This exercise calls for copying every line below that holds the word "parameters".

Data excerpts
..........
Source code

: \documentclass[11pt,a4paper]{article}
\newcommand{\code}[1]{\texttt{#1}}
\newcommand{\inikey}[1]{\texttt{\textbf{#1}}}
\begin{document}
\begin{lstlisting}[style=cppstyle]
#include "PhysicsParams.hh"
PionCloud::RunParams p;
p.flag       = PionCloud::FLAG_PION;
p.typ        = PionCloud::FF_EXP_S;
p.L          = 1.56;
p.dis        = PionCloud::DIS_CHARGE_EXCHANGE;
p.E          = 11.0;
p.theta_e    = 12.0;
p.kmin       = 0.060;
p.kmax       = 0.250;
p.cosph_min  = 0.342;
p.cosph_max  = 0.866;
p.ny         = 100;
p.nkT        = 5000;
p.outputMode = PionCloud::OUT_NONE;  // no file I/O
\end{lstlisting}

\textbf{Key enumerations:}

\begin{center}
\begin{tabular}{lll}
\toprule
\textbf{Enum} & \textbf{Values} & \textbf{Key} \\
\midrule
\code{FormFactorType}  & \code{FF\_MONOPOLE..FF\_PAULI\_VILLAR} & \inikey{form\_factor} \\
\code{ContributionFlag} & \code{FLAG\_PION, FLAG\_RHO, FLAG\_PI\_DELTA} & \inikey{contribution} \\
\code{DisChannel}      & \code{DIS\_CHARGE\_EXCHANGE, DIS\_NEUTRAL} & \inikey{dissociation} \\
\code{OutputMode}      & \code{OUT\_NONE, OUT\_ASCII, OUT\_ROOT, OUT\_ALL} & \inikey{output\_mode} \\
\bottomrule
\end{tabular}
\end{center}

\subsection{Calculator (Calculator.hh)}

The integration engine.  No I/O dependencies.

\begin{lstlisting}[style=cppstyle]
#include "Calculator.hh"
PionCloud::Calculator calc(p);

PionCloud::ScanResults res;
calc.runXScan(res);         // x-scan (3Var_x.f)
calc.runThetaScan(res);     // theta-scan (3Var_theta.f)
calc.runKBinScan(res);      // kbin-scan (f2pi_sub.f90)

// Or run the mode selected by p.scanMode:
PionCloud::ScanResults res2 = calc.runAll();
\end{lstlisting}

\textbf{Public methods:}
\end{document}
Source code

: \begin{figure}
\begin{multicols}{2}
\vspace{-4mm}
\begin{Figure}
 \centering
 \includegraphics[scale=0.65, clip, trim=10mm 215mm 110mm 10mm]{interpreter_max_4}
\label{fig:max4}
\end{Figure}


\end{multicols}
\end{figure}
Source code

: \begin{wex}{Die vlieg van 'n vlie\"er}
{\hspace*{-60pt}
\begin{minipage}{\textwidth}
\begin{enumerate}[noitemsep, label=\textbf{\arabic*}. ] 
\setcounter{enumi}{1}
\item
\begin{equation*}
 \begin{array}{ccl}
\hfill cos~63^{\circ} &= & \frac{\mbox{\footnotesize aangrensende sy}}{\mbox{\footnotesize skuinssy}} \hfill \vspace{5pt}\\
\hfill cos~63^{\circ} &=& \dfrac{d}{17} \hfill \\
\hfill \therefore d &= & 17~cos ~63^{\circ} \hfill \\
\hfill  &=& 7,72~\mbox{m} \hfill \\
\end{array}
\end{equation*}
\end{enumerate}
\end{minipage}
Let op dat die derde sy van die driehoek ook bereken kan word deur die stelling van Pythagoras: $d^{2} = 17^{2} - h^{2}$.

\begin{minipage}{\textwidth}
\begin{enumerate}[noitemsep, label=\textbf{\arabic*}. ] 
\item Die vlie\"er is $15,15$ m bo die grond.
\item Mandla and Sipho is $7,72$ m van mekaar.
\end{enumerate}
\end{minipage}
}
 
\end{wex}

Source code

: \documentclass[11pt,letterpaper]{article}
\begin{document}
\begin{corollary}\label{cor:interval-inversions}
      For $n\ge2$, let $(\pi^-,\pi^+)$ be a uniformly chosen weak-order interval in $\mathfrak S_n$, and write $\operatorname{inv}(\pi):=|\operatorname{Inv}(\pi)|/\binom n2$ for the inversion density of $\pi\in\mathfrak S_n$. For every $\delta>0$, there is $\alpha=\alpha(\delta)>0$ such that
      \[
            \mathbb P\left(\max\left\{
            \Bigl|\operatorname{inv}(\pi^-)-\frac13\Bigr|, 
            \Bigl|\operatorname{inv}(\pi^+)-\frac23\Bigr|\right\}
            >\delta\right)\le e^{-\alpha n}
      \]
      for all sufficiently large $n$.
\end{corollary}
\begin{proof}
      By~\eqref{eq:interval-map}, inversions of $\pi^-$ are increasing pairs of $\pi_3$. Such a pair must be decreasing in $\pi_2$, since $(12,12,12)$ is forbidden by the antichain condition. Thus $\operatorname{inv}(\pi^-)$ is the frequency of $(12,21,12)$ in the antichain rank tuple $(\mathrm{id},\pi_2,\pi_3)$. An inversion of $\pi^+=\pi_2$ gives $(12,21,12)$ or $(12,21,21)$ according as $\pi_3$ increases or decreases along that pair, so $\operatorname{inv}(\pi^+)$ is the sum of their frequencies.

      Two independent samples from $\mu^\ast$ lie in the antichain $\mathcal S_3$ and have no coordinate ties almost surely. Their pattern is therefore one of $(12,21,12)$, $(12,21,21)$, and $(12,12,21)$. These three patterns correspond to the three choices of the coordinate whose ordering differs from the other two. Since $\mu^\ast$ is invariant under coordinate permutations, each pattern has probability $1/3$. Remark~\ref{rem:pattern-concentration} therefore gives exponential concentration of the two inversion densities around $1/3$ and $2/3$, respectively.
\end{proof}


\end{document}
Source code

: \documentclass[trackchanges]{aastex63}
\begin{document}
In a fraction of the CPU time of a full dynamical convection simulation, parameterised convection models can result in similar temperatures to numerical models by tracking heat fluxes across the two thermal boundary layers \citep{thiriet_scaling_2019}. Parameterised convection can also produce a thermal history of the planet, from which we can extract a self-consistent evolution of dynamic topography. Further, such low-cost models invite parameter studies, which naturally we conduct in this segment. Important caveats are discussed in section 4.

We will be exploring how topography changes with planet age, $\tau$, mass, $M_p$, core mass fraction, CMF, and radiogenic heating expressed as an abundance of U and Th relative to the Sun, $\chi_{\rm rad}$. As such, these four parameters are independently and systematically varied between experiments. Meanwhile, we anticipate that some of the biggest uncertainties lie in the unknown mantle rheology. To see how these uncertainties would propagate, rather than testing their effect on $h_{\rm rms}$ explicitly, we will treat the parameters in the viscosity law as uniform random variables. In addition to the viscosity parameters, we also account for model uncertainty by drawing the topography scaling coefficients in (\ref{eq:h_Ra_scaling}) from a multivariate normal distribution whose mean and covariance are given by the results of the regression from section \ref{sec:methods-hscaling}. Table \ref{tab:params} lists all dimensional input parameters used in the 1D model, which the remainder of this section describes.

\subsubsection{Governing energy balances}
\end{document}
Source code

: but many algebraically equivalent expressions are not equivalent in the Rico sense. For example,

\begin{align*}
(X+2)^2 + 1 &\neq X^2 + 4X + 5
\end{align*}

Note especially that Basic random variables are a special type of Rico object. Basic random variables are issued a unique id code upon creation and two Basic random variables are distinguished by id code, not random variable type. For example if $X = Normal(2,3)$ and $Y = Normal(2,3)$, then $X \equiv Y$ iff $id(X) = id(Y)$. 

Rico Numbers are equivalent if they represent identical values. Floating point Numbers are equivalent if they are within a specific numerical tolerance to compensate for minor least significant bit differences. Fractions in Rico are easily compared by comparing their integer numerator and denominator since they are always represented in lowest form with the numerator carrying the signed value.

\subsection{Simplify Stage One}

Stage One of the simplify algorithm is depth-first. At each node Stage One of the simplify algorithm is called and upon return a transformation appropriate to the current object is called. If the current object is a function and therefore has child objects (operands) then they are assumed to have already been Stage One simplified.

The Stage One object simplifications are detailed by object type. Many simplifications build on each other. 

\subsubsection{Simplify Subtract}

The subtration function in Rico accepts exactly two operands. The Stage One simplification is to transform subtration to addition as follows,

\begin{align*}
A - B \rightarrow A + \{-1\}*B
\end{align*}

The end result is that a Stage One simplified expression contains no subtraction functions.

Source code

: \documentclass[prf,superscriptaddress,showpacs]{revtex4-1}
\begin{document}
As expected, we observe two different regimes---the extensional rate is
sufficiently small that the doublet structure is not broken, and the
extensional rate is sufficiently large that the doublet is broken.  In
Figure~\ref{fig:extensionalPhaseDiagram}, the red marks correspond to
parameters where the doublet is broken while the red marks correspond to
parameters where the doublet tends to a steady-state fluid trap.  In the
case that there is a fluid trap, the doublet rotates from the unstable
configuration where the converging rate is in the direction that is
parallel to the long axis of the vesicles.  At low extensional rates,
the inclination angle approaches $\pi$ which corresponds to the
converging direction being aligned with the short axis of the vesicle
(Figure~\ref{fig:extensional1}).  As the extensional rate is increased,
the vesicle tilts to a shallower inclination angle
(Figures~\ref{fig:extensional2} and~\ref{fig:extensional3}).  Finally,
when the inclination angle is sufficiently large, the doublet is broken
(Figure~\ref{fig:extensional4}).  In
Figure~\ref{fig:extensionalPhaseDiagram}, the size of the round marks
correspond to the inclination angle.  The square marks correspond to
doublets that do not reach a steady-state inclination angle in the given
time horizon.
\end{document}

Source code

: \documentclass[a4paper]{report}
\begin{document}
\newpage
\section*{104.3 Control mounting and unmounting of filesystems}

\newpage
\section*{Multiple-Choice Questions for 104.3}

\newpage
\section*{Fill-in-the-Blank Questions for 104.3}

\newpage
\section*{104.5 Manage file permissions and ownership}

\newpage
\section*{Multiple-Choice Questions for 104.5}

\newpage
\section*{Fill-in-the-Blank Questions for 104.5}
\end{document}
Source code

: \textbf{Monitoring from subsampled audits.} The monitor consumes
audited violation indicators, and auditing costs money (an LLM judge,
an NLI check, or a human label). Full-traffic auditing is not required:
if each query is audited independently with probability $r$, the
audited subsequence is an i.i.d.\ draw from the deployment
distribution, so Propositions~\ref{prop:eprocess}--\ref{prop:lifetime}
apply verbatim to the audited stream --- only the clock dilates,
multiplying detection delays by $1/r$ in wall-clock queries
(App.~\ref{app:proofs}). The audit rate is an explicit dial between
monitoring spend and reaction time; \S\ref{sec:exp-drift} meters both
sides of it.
..........
**Written solution:**
We will be exploring how topography changes with planet age, $\tau$, mass, $M_p$, core mass fraction, CMF, and radiogenic heating expressed as an abundance of U and Th relative to the Sun, $\chi_{\rm rad}$. As such, these four parameters are independently and systematically varied between experiments. Meanwhile, we anticipate that some of the biggest uncertainties lie in the unknown mantle rheology. To see how these uncertainties would propagate, rather than testing their effect on $h_{\rm rms}$ explicitly, we will treat the parameters in the viscosity law as uniform random variables. In addition to the viscosity parameters, we also account for model uncertainty by drawing the topography scaling coefficients in (\ref{eq:h_Ra_scaling}) from a multivariate normal distribution whose mean and covariance are given by the results of the regression from section \ref{sec:methods-hscaling}. Table \ref{tab:params} lists all dimensional input parameters used in the 1D model, which the remainder of this section describes.
parameters where the doublet is broken while the red marks correspond to
parameters where the doublet tends to a steady-state fluid trap.  In the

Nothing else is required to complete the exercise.